American basketball coach (born 1988)

Kelvin Michaúd Lewis (born April 12, 1988) is an American college basketball coach who currently serves as an assistant coach for the Georgia Tech Yellow Jackets. He was a former professional player for 13 seasons, spending much of his career overseas.

==College career==
Lewis played collegiately for the Houston Cougars, helping them reach an NCAA Tournament berth for the first time in 18 years. The only C-USA MVP in school history. He finished third in school history in 3 pointers made. He also finished with 1,465 points in only 3 seasons, ranking him 14th all time in University of Houston history.
 He transferred to Houston from Auburn, where he spent his freshman year. Prior to Auburn, Lewis played for North Crowley High School in Fort Worth, Texas, where he was a part of the Rivals 150 recruits, and also All-State first team selection.

==Professional career==
Lewis played for the Houston Rockets in the 2010 NBA Summer League. In August 2010, he signed with Kavala of Greece. He left Kavala before the start of the season. On November 2, 2010, he was drafted by the Texas Legends. On March 4, 2011, he was traded to the Rio Grande Valley Vipers. On November 2, 2011, he was re-acquired by the Vipers.
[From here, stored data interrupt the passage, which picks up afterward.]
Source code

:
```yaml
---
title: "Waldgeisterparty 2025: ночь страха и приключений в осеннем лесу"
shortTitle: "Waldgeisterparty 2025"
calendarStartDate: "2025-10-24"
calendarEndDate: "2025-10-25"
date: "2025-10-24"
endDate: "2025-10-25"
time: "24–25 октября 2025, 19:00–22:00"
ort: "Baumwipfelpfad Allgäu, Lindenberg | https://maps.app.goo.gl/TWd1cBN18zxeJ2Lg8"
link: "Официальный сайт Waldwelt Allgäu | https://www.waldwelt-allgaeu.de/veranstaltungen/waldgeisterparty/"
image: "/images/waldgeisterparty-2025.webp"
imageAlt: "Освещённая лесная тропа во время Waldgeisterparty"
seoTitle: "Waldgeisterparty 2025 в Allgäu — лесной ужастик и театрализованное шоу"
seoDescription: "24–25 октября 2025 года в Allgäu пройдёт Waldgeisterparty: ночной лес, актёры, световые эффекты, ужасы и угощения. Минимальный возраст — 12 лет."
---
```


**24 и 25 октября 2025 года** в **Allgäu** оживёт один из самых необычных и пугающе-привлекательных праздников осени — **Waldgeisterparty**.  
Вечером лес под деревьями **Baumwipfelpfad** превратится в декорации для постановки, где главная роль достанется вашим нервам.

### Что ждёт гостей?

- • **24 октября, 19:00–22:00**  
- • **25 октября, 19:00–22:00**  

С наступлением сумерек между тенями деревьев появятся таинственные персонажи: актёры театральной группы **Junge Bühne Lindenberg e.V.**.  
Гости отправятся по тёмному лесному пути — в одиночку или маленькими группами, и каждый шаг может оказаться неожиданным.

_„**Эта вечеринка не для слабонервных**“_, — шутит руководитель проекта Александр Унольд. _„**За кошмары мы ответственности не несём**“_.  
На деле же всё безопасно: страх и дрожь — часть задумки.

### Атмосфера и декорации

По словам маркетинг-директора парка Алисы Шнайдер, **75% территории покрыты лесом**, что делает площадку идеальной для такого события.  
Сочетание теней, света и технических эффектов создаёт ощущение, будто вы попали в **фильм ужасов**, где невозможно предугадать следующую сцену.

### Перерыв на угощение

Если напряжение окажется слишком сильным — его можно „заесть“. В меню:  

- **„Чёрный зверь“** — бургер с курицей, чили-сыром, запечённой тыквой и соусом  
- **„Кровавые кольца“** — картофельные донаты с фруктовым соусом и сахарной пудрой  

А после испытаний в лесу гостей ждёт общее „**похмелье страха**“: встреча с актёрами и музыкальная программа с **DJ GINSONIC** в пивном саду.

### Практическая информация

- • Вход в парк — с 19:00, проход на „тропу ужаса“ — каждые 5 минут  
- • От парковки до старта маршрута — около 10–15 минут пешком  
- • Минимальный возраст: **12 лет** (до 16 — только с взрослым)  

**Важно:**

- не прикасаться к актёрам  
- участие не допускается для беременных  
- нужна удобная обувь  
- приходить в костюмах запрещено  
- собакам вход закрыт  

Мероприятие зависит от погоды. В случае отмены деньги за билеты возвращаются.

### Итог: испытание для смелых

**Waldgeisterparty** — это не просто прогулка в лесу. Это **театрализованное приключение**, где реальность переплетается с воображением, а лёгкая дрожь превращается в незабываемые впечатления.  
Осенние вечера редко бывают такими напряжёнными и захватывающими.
In August 2012, he signed with Solna Vikings of Sweden. In which he earned 2nd Team All-Basketligen honors. For the 2013–14 season he signed with Tampereen Pyrintö of Finland. He helped his team to win the Korisliiga, also was named Korisliiga Defensive Player of the Year.

After attending Mini Camp with the Orlando Magic, In July 2014 Lewis signed with BC Timișoara of Romania. They also won the Cup that season.

In the 2015–16 season he played with Kolossos Rodou in Greek A1.

Lewis returned to Tampereen Pyrintö in February 2017 and averaged 10.7 points in 12 games in the Korisliiga.

On October 22, 2017, Lewis tried out with the Santa Cruz Warriors. He was put on waivers on October 31 before playing any games for the Warriors.

On November 6, 2017, Lewis signed with Höttur of the Icelandic Úrvalsdeild karla, replacing Aaron Moss. On February 21, Höttur announced they had released Lewis to allow him to sign with Kauhajoki Karhu Basket in the Finnish Korisliiga. Despite his early exit, he led the Úrvalsdeild in scoring with 25.4 points per game in 14 games.

In May 2018, he helped Karhu win the Korisliiga championship.

He scored 5,450 Career Points as a Professional Player.